[Source records]
=== Begin Enclosure ===

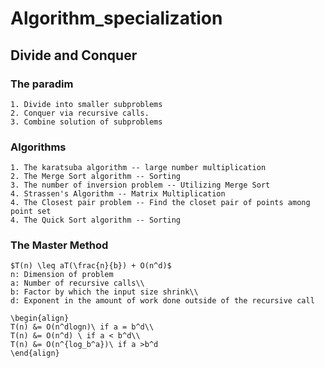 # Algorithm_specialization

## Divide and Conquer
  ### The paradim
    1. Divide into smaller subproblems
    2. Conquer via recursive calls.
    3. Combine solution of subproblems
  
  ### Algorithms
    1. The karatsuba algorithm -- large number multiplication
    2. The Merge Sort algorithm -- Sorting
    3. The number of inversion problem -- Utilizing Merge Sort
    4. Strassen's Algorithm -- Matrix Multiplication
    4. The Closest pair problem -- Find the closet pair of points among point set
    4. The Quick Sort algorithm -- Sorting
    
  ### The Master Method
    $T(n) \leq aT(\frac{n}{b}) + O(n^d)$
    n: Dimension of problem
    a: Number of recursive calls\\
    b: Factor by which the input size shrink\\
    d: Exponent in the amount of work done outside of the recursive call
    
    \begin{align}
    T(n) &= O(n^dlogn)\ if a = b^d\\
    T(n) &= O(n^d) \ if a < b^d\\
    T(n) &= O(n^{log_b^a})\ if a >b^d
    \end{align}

=== End Enclosure ===
=== Begin Enclosure ===

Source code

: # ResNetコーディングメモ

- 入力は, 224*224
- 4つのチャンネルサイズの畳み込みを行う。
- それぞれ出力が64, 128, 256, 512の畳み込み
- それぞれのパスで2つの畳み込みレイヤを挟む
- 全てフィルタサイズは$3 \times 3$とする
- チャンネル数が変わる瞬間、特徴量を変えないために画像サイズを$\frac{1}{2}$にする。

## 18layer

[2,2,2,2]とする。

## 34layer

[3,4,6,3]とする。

=== End Enclosure ===

■ TASK OBJECTIVE: Looking at the data above, show all lines where the word "Merge" occurs.

■ ANSWER TO THE EXERCISE:
    2. The Merge Sort algorithm -- Sorting
    3. The number of inversion problem -- Utilizing Merge Sort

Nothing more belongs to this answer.